Plain-text document sources
+++++

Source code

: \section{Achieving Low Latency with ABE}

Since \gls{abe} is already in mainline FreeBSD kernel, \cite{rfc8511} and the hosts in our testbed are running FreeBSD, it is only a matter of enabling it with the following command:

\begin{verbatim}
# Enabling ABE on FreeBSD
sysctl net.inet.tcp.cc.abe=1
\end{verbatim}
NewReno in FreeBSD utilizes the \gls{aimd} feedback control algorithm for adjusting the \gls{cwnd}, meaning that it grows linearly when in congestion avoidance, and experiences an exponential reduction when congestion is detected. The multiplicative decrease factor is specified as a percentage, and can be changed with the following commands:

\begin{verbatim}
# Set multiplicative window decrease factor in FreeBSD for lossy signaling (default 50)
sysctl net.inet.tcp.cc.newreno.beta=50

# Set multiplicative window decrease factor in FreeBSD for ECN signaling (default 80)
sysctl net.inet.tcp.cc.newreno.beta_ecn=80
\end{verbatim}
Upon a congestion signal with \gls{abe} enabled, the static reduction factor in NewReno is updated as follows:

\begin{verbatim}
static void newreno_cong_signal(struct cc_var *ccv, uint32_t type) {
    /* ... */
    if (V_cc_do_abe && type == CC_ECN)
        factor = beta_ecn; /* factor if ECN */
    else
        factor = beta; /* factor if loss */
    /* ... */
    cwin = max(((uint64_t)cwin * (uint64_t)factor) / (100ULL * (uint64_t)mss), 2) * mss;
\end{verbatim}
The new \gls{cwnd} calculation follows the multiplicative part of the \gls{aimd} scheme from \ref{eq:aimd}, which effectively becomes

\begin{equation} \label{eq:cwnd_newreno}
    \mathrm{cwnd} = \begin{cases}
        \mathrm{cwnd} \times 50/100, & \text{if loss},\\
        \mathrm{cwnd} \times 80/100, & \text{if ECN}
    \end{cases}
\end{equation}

+++++

- [Problem requirements]: Search the records for the string "follows" and, wherever a line contains it, please copy that line.

- [Written answer]:
Upon a congestion signal with \gls{abe} enabled, the static reduction factor in NewReno is updated as follows:
The new \gls{cwnd} calculation follows the multiplicative part of the \gls{aimd} scheme from \ref{eq:aimd}, which effectively becomes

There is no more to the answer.